The word "cambio" marks the lines to report; pull each of them from the listing.

++++++++

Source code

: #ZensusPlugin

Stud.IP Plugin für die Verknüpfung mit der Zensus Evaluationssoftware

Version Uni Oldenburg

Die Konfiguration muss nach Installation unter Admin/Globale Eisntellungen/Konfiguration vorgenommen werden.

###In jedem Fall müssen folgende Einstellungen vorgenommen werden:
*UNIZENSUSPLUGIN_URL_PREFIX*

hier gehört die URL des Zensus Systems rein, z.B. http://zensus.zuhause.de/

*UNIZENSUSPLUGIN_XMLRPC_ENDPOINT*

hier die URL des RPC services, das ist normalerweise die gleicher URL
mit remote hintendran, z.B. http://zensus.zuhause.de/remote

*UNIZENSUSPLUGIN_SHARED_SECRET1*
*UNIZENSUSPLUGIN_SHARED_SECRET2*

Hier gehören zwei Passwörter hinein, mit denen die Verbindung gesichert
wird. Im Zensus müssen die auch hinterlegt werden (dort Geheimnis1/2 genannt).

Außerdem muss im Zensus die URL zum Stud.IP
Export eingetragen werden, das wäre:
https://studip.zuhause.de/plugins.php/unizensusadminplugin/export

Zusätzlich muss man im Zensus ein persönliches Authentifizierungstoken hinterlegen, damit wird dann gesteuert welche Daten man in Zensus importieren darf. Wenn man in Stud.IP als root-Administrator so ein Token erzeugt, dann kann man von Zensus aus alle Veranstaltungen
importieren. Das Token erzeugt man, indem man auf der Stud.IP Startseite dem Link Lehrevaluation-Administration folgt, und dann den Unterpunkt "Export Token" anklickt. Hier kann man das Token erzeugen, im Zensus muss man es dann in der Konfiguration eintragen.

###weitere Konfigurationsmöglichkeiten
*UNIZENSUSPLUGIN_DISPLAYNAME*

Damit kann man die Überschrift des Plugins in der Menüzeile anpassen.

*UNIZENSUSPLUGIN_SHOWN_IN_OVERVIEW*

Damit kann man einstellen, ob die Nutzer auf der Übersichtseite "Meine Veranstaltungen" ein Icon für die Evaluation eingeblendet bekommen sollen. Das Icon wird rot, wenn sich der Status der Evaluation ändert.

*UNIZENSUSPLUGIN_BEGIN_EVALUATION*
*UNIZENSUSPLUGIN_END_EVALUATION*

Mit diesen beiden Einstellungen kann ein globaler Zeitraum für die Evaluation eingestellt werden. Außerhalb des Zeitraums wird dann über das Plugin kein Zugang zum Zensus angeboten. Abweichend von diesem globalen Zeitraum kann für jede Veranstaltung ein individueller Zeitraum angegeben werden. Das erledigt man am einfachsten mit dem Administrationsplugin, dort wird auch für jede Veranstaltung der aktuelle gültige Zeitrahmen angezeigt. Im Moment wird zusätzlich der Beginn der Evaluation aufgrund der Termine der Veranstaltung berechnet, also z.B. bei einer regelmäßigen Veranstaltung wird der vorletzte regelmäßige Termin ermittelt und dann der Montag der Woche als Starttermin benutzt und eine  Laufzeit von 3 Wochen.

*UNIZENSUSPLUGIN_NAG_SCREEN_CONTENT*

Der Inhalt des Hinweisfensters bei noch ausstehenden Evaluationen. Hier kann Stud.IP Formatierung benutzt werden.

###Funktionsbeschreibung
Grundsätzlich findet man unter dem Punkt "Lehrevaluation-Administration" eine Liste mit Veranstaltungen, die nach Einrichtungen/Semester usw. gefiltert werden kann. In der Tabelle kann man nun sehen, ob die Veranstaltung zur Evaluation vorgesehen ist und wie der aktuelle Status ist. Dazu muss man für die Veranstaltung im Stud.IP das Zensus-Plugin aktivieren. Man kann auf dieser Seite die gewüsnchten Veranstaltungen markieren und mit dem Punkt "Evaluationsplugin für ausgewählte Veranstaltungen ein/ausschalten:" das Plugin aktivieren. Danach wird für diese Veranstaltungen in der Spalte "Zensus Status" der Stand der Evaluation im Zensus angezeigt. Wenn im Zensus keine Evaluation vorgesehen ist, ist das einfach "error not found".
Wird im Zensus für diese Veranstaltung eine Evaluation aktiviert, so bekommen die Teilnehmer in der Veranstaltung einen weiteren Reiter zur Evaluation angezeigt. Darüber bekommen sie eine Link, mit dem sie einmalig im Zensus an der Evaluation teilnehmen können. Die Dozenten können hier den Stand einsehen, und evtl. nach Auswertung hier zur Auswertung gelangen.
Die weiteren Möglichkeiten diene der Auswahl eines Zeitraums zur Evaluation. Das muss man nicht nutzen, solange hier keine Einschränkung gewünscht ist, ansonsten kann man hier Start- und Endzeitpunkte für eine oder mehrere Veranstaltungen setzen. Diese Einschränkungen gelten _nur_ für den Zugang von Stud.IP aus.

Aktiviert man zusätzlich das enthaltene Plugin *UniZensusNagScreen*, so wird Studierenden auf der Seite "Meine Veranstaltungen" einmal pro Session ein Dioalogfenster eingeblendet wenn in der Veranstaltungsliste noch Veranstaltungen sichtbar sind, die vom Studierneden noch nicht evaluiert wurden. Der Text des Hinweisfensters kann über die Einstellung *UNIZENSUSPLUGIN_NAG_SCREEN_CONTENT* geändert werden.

++++++++

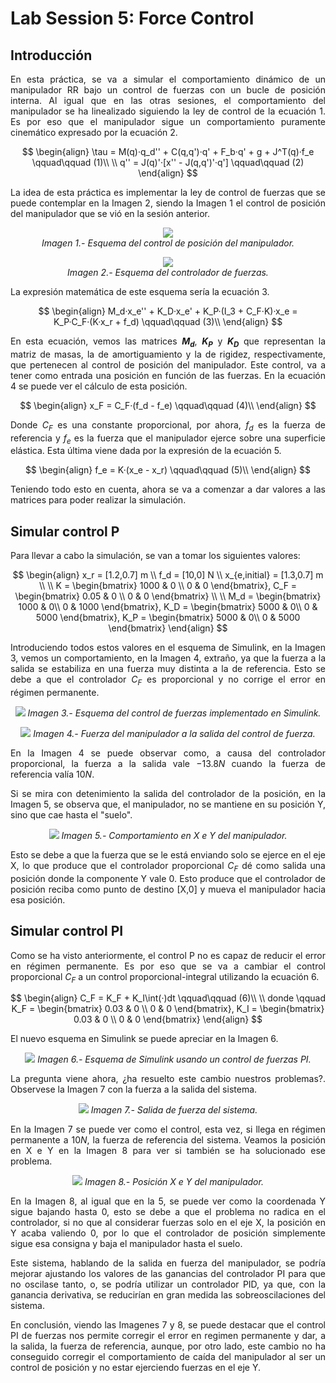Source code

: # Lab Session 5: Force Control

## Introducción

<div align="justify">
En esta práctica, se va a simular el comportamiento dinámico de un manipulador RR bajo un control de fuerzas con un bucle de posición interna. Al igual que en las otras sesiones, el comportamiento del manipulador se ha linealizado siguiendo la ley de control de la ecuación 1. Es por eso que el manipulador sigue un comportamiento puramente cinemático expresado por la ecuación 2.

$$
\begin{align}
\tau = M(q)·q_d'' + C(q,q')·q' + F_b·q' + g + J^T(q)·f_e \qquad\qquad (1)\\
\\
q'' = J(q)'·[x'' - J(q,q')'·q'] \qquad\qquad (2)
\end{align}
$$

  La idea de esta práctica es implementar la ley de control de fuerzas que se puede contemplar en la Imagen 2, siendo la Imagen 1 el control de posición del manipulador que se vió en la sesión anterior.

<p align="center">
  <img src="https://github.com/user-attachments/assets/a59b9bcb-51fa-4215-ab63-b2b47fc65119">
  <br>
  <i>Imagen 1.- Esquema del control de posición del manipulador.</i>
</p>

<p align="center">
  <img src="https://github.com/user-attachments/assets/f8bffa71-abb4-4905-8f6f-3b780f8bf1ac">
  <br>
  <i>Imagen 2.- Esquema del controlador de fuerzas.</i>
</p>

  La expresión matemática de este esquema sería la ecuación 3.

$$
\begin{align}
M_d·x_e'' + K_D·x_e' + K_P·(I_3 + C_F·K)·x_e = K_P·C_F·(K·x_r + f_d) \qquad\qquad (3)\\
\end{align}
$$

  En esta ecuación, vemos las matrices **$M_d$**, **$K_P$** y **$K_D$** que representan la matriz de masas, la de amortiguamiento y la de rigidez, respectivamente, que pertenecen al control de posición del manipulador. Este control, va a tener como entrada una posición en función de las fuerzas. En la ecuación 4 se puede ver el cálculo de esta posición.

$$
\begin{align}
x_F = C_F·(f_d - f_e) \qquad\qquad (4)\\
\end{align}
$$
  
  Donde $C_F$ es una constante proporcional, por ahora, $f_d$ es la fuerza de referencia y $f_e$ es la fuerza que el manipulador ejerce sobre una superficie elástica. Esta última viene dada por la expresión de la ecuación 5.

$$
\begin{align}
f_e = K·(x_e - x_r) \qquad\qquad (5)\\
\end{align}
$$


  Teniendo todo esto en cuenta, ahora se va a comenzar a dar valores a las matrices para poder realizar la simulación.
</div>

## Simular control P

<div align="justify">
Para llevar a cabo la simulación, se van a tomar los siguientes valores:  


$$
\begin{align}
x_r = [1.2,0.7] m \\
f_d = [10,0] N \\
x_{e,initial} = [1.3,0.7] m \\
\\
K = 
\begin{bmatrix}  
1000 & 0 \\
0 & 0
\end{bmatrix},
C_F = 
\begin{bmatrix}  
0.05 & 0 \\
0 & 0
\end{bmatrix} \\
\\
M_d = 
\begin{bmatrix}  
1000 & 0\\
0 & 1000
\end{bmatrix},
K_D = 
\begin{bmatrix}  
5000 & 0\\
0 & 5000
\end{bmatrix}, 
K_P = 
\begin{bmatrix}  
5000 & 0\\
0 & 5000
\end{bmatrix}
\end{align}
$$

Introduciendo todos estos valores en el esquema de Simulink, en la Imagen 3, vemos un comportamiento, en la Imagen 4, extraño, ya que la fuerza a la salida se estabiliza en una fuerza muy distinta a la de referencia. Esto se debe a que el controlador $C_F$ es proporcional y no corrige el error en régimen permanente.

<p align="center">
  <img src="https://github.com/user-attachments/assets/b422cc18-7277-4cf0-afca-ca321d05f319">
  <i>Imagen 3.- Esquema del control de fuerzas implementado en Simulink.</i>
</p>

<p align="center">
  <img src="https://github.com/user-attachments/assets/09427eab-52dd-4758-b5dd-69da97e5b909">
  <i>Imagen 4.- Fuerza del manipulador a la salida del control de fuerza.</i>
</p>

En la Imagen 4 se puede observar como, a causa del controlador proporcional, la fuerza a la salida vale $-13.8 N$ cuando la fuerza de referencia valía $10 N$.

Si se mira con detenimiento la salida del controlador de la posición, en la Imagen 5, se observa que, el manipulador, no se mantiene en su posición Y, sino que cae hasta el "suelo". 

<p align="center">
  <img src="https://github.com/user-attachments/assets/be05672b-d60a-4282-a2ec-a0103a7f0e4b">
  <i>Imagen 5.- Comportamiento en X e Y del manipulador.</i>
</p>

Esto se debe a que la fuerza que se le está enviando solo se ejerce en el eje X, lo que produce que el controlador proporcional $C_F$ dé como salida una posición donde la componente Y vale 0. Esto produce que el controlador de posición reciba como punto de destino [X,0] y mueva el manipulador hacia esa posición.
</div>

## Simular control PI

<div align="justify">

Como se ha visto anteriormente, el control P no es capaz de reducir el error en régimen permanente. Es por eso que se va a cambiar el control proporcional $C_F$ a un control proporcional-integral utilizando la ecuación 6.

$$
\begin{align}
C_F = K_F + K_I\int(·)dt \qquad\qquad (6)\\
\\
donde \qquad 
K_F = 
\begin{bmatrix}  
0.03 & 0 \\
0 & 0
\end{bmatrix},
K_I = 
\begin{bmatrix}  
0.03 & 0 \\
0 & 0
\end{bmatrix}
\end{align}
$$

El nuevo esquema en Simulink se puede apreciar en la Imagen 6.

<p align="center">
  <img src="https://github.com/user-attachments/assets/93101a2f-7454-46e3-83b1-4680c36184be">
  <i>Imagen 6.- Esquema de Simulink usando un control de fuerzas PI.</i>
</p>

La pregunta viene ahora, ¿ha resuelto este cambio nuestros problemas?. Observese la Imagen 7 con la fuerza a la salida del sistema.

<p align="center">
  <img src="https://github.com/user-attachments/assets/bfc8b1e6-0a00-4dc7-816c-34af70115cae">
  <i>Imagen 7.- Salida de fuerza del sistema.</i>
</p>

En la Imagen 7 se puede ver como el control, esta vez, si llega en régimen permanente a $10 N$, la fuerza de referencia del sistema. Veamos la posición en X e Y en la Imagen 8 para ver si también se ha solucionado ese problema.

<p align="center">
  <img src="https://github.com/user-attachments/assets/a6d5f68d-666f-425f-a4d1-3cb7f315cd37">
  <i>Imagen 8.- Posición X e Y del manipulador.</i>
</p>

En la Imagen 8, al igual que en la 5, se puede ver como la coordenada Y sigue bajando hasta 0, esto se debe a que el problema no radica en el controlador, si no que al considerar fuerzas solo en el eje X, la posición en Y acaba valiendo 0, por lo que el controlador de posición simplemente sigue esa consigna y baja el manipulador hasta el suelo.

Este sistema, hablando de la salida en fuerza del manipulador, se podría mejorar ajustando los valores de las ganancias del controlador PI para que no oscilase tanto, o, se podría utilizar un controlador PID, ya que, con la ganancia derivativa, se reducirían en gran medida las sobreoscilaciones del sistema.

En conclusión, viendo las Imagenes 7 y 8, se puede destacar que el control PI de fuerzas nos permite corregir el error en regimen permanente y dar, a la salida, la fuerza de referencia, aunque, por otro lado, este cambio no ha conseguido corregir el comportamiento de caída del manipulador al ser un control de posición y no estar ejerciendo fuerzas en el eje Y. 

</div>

++++++++

Response –
La pregunta viene ahora, ¿ha resuelto este cambio nuestros problemas?. Observese la Imagen 7 con la fuerza a la salida del sistema.
En conclusión, viendo las Imagenes 7 y 8, se puede destacar que el control PI de fuerzas nos permite corregir el error en regimen permanente y dar, a la salida, la fuerza de referencia, aunque, por otro lado, este cambio no ha conseguido corregir el comportamiento de caída del manipulador al ser un control de posición y no estar ejerciendo fuerzas en el eje Y. 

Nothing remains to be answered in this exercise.